In fact, skills are secondary. If a child values ??friendship, is willing to share, and is willing to help others, even if he is not good at words and does not know social skills, he can still impress others with his sincerity and become a popular and blessed person.

The third thing that touches me about Huang Lei is that no matter where he goes, he will bring books to Duoduo and read with his daughter.

When they were in Fiji, he and Duoduo were reading with a flashlight on the bed.

In the Yellow River Stone Forest, Duoduo sat in the yard and read to his younger brothers and sisters.

When Huang Lei participates in other programs, he will also take books with him, get up early to make a cup of tea, grab a pen, and enjoy that quiet reading time.

Because she has a father who loves to read so much, when Duoduo was once asked "What items should I bring when traveling?", her answer was actually "books".

Reading has become as natural as eating and sleeping. No wonder Duoduo can write English poems and scripts at a young age.

I forgot which book I read, a mother said that no matter how hard we try, we cannot give our children the best influence in all aspects, but books can.

In books, children can talk to the most thoughtful and wise great people, experience situations that are impossible to encounter in real life, and explore everything they want to know.

So introduce books as a good friend to your children as early as possible. It allows children to live an interesting, rich and less lonely life.

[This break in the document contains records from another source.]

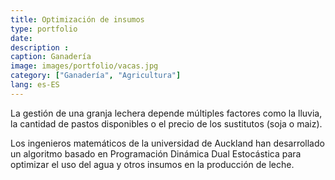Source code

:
 ```yaml
---
title: Optimización de insumos
type: portfolio
date: 
description : 
caption: Ganadería
image: images/portfolio/vacas.jpg
category: ["Ganadería", "Agricultura"]
lang: es-ES
---
```


La gestión de una granja lechera depende múltiples factores como la lluvia, la cantidad de pastos disponibles o el precio de los sustitutos (soja o maiz). 

Los ingenieros matemáticos de la universidad de Auckland han desarrollado un algoritmo basado en Programación Dinámica Dual Estocástica para optimizar el uso del agua y otros insumos en la producción de leche.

There are many things we can learn from Huang Lei’s parenting style. For example, he has a happy marriage with Sun Li, his respect for his children, and the importance he attaches to having family meals together.

But what moved me the most was his interpretation of the three words "happiness".

In fact, comfortable living conditions, excellent grades, and the various abilities we want to cultivate in our children, in the final analysis, don’t we just want them to live happily?

As long as the child is rich inside, everything else will fall into place.